## Stored data entries
=== Begin Enclosure ===
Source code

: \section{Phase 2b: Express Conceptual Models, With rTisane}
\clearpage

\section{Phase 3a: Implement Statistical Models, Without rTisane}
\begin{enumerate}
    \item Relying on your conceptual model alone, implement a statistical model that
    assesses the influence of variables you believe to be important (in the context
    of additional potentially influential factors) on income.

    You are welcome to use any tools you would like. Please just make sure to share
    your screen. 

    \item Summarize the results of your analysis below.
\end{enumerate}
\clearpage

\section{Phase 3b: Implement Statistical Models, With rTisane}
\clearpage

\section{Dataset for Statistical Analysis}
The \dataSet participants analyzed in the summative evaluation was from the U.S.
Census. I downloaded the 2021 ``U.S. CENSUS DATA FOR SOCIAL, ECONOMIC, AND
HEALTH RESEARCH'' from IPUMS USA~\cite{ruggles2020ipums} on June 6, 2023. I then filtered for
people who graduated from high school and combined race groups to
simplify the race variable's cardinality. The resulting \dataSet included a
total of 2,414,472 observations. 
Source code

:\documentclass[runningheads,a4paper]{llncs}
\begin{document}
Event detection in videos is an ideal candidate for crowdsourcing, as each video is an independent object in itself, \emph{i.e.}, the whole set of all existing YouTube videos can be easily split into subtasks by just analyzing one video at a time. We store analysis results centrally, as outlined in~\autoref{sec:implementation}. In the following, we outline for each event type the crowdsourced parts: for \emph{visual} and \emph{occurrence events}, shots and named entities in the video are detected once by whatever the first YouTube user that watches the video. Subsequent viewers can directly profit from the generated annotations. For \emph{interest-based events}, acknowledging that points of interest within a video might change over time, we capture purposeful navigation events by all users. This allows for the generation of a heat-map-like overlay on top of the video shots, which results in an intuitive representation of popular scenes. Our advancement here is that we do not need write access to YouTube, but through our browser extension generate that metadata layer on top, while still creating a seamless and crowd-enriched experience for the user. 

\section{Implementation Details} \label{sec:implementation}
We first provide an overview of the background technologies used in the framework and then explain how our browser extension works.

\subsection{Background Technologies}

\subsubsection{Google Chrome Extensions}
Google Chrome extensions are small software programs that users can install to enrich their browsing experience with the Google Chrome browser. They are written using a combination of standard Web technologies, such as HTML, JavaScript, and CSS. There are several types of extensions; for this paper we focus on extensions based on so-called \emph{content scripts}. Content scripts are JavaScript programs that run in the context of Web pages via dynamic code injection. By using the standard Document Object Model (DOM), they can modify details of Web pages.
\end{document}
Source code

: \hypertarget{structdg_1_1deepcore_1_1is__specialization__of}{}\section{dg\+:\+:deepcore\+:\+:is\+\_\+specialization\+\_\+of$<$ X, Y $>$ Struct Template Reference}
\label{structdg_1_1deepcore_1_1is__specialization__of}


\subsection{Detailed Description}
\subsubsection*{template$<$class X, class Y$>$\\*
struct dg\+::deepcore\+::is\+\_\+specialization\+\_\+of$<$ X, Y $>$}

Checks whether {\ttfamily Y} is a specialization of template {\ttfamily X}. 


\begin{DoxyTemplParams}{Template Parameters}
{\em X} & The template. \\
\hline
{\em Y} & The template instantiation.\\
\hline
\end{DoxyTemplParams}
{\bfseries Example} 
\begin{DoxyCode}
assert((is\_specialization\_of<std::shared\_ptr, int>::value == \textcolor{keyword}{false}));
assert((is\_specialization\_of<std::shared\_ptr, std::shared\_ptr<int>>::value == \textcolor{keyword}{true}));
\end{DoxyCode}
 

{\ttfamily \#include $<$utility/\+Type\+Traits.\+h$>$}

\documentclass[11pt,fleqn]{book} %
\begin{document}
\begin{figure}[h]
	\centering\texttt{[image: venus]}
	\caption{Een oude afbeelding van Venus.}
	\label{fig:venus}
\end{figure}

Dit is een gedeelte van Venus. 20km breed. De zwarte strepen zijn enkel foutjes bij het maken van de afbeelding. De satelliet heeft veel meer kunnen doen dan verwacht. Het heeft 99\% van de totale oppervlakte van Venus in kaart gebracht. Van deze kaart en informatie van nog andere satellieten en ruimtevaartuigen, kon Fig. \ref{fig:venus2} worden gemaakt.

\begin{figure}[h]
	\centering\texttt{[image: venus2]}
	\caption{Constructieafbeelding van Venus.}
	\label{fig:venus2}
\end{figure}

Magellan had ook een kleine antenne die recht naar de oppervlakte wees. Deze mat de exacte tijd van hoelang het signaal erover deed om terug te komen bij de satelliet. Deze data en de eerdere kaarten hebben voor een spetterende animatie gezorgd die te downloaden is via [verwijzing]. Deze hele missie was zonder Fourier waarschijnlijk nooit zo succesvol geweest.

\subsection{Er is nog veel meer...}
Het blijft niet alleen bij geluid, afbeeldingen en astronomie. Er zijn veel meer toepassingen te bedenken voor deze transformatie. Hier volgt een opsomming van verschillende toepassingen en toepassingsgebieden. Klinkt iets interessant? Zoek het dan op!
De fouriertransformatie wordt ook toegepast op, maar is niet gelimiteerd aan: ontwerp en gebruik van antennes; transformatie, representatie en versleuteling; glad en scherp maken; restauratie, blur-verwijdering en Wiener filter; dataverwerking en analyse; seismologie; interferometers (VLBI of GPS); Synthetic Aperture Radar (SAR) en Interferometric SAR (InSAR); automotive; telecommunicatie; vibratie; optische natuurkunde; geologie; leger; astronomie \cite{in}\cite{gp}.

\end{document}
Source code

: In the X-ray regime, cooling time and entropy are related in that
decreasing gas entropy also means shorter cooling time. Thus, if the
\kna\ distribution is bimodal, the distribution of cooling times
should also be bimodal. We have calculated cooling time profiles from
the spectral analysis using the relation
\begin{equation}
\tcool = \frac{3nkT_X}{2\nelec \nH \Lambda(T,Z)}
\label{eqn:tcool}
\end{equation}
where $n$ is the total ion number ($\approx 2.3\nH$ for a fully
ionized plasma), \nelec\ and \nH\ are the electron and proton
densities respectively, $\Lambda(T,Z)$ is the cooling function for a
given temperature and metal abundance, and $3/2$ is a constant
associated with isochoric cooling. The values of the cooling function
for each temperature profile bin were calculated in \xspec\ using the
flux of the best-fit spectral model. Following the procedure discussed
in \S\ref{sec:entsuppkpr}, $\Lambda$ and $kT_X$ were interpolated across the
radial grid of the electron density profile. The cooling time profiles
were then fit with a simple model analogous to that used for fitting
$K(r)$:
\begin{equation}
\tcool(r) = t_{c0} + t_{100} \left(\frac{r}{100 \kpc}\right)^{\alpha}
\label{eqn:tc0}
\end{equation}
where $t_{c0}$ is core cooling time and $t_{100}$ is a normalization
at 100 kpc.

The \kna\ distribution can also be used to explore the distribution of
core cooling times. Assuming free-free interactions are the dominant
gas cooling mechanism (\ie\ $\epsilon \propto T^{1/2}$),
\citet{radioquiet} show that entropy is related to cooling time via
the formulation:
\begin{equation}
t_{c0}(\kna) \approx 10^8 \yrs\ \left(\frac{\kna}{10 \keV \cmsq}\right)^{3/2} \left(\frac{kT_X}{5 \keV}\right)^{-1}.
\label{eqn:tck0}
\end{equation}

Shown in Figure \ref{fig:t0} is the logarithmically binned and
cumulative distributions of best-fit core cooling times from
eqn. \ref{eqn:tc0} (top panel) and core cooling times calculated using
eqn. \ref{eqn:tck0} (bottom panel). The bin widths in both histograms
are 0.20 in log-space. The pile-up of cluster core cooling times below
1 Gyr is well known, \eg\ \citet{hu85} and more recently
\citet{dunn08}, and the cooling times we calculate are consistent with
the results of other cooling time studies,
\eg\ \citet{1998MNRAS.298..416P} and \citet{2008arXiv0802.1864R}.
=== End Enclosure ===
## Task to complete
Looking at the data above, count every line holding the word "entropy" and state only the count.

## Solution below
3